State Key Laboratory of Respiratory Disease, Guangzhou Institutes of Biomedicine and Health, Chinese Academy of Sciences, 190 Kaiyuan Avenue, Guangzhou 510530, PR China.
Org Lett. 2012 Oct 19;14(20):5362-5. doi: 10.1021/ol302562a. Epub 2012 Oct 2.
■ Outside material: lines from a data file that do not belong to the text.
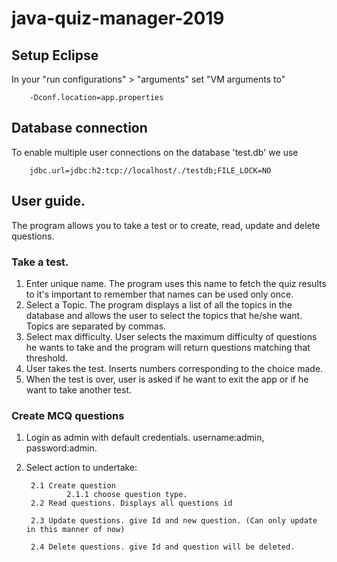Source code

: # java-quiz-manager-2019

## Setup Eclipse
In your "run configurations" > "arguments" set "VM arguments to"

        -Dconf.location=app.properties
        
## Database connection
To enable multiple user connections on the database 'test.db' we use

        jdbc.url=jdbc:h2:tcp://localhost/./testdb;FILE_LOCK=NO
        

## User guide. 

The program allows you to take a test or to create, read, update and delete questions.

### Take a test.
1.  Enter unique name. The program uses this name to fetch the quiz results to it's important to remember that names can be used only once.
2.  Select a Topic. The program displays a list of all the topics in the database and allows the user to select the topics that he/she want. Topics are separated by commas.
3.  Select max difficulty. User selects the maximum difficulty of questions he wants to take and the program will return questions matching that threshold.
4.  User takes the test. Inserts numbers corresponding to the choice made.
5.  When the test is over, user is asked if he want to exit the app or if he want to take another test.

### Create MCQ questions
1. Login as admin with default credentials. username:admin, password:admin.
2. Select action to undertake:

        2.1 Create question
                2.1.1 choose question type.
        2.2 Read questions. Displays all questions id

        2.3 Update questions. give Id and new question. (Can only update in this manner of now)

        2.4 Delete questions. give Id and question will be deleted. 

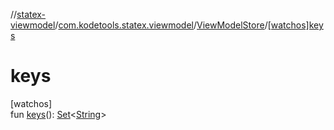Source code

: //[statex-viewmodel](../../../index.md)/[com.kodetools.statex.viewmodel](../index.md)/[ViewModelStore](index.md)/[[watchos]keys]([watchos]keys.md)

# keys

[watchos]\
fun [keys]([watchos]keys.md)(): [Set](https://kotlinlang.org/api/core/kotlin-stdlib/kotlin.collections/-set/index.html)&lt;[String](https://kotlinlang.org/api/core/kotlin-stdlib/kotlin/-string/index.html)&gt;
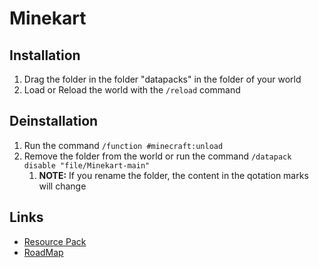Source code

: # Minekart

## Installation
1. Drag the folder in the folder "datapacks" in the folder of your world
2. Load or Reload the world with the `/reload` command

## Deinstallation
1. Run the command `/function #minecraft:unload`
2. Remove the folder from the world or run the command `/datapack disable "file/Minekart-main"`
   1. **NOTE:** If you rename the folder, the content in the qotation marks will change

## Links
 - [Resource Pack][res_pack]
 - [RoadMap][road_map]

[res_pack]: https://github.com/PrimCargo693208/Minekart_Resourcepack
[road_map]: https://github.com/users/PrimCargo693208/projects/6
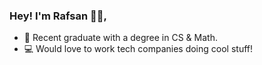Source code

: ### Hey! I'm Rafsan 👦🏻,
- 🏫 Recent graduate with a degree in CS & Math.
- 💻 Would love to work tech companies doing cool stuff!

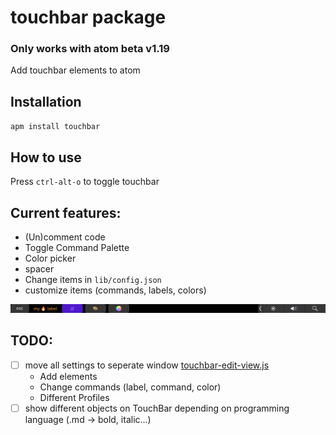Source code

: # touchbar package

### Only works with atom beta v1.19

Add touchbar elements to atom

## Installation
`apm install touchbar`

## How to use
Press `ctrl-alt-o` to toggle touchbar

## Current features:
- (Un)comment code
- Toggle Command Palette
- Color picker
- spacer
- Change items in `lib/config.json`
- customize items (commands, labels, colors)

![touchbar screenshot](touch_screenshot.png)

## TODO:
- [ ] move all settings to seperate window [touchbar-edit-view.js](lib/touchbar-edit-view.js)
  - Add elements
  - Change commands (label, command, color)
  - Different Profiles
- [ ] show different objects on TouchBar depending on programming language (.md -> bold, italic...)
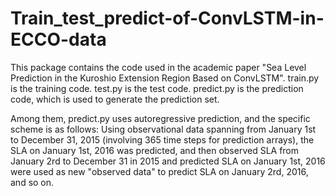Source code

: # Train_test_predict-of-ConvLSTM-in-ECCO-data
This package contains the code used in the academic paper "Sea Level Prediction in the Kuroshio Extension Region Based on ConvLSTM".
train.py is the training code. test.py is the test code. predict.py is the prediction code, which is used to generate the prediction set.

Among them, predict.py uses autoregressive prediction, and the specific scheme is as follows:
Using observational data spanning from January 1st to December 31, 2015 (involving 365 time steps for prediction arrays), the SLA on January 1st, 2016 was predicted, and then observed SLA from January 2rd to December 31 in 2015 and predicted SLA on January 1st, 2016 were used as new "observed data" to predict SLA on January 2rd, 2016, and so on.
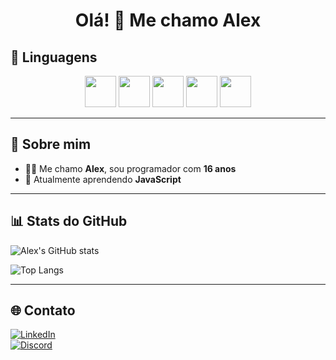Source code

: <h1 align="center">Olá! 👋 Me chamo Alex</h1>

## 🔧 Linguagens

<div align="center">
  <img src="https://cdn.jsdelivr.net/gh/devicons/devicon/icons/php/php-original.svg" width="50" />
  <img src="https://cdn.jsdelivr.net/gh/devicons/devicon/icons/javascript/javascript-original.svg" width="50" />
  <img src="https://cdn.jsdelivr.net/gh/devicons/devicon/icons/html5/html5-original.svg" width="50" />
  <img src="https://cdn.jsdelivr.net/gh/devicons/devicon/icons/css3/css3-original.svg" width="50" />
  <img src="https://cdn.jsdelivr.net/gh/devicons/devicon/icons/mysql/mysql-original.svg" width="50" />
</div>

---

## 🧠 Sobre mim

- 👨‍💻 Me chamo **Alex**, sou programador com **16 anos**
- 🚀 Atualmente aprendendo **JavaScript**

---

## 📊 Stats do GitHub

![Alex's GitHub stats](https://github-readme-stats.vercel.app/api?username=AlexSandroSF25-2010&show_icons=true&theme=tokyonight)

![Top Langs](https://github-readme-stats.vercel.app/api/top-langs/?username=AlexSandroSF25-2010&layout=compact&theme=tokyonight)

---

## 🌐 Contato

[![LinkedIn](https://img.shields.io/badge/LinkedIn-blue?style=for-the-badge&logo=linkedin)](https://www.linkedin.com)  
[![Discord](https://img.shields.io/badge/Discord-%235865F2?style=for-the-badge&logo=discord&logoColor=white)](https://discord.com)
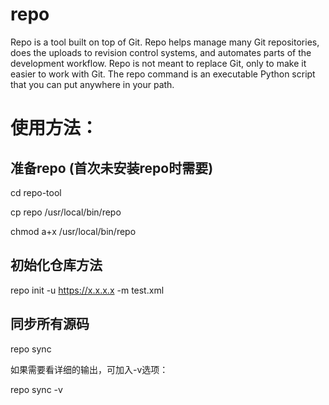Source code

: # repo

Repo is a tool built on top of Git.  Repo helps manage many Git repositories,
does the uploads to revision control systems, and automates parts of the
development workflow.  Repo is not meant to replace Git, only to make it
easier to work with Git.  The repo command is an executable Python script
that you can put anywhere in your path.

# 使用方法：

## 准备repo (首次未安装repo时需要)


cd repo-tool

cp repo /usr/local/bin/repo

chmod a+x /usr/local/bin/repo

## 初始化仓库方法

repo init -u https://x.x.x.x -m test.xml

## 同步所有源码

repo sync

如果需要看详细的输出，可加入-v选项：

repo sync -v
An efficient synthesis of 2- or 4-iododibenzofurans through CuI-mediated sequential iodination/cycloetherification of two aromatic C-H bonds in o-arylphenols has been developed. Both the preexisting electron-withdrawing groups (NO(2), CN, and CHO) and the newly introduced iodide are readily modified for a focused dibenzofuran library synthesis. Mechanistic studies and DFT calculations suggest that a Cu(III)-mediated rate-limiting C-H activation step is involved in cycloetherification.
通过 CuI 介导的邻芳基苯酚中两个芳环 C-H 键的顺序碘化/环醚化反应,高效合成了 2-或 4-碘二苯并呋喃。先前存在的吸电子基团(NO2、CN 和 CHO)和新引入的碘化物都很容易进行修饰,以用于有针对性的二苯并呋喃文库合成。机理研究和 DFT 计算表明,环醚化反应涉及 Cu(III)介导的限速 C-H 活化步骤。